What needs to be done
In this exercise, retype exactly and only the lines from the top of the entries below through the line that holds "Discovers ‘Possible Method’", omitting pictures.

★ ★ ★

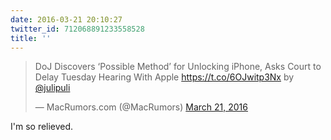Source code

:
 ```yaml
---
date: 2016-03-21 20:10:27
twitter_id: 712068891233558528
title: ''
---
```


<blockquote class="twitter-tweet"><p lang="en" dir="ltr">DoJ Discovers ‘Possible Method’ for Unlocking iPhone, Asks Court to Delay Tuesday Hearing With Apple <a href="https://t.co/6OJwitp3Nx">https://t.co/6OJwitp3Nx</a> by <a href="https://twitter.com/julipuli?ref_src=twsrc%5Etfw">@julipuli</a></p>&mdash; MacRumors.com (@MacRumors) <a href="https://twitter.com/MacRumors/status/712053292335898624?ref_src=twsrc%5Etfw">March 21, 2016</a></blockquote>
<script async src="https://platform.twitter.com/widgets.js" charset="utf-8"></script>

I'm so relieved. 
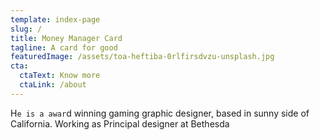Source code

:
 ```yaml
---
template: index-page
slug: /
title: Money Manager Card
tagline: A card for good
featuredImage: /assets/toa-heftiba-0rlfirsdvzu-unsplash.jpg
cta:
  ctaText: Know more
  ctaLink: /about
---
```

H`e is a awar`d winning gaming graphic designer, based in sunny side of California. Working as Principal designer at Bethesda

★ ★ ★

Task response
Source code

:
 ```yaml
---
date: 2016-03-21 20:10:27
twitter_id: 712068891233558528
title: ''
---
```


<blockquote class="twitter-tweet"><p lang="en" dir="ltr">DoJ Discovers ‘Possible Method’ for Unlocking iPhone, Asks Court to Delay Tuesday Hearing With Apple <a href="https://t.co/6OJwitp3Nx">https://t.co/6OJwitp3Nx</a> by <a href="https://twitter.com/julipuli?ref_src=twsrc%5Etfw">@julipuli</a></p>&mdash; MacRumors.com (@MacRumors) <a href="https://twitter.com/MacRumors/status/712053292335898624?ref_src=twsrc%5Etfw">March 21, 2016</a></blockquote>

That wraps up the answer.